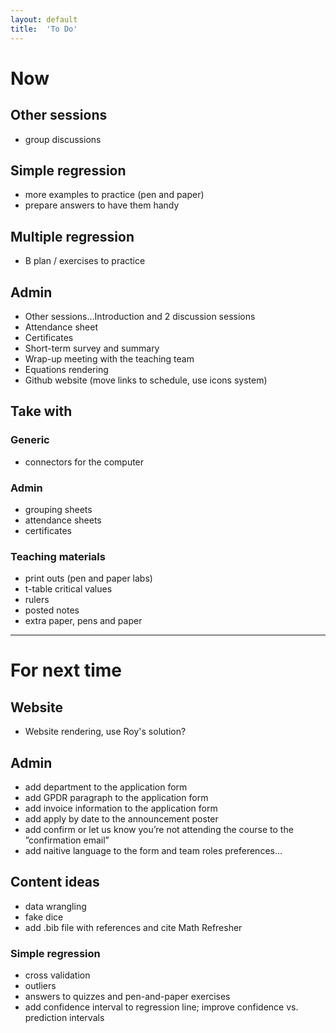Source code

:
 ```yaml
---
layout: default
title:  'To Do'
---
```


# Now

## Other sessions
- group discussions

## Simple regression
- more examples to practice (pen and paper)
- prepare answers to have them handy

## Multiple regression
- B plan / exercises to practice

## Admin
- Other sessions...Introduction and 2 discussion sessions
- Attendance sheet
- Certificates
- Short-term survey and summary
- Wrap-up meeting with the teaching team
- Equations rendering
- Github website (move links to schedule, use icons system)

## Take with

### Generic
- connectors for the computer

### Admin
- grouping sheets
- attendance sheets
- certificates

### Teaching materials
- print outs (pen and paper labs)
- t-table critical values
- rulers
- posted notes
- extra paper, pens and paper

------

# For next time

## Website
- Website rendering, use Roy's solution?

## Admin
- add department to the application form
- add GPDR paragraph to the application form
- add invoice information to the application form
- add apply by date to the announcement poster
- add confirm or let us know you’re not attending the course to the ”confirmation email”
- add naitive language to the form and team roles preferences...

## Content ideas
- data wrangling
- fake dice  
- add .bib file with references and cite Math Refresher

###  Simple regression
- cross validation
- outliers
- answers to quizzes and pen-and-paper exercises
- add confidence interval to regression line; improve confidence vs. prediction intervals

#####

**PROBLEM REQUIREMENTS**.
Write out word for word every line from the one containing "- add confirm" through the last line of the data, and no other line.

**RESPONSE FOR THIS EXERCISE**.
- add confirm or let us know you’re not attending the course to the ”confirmation email”
- add naitive language to the form and team roles preferences...

## Content ideas
- data wrangling
- fake dice  
- add .bib file with references and cite Math Refresher

###  Simple regression
- cross validation
- outliers
- answers to quizzes and pen-and-paper exercises
- add confidence interval to regression line; improve confidence vs. prediction intervals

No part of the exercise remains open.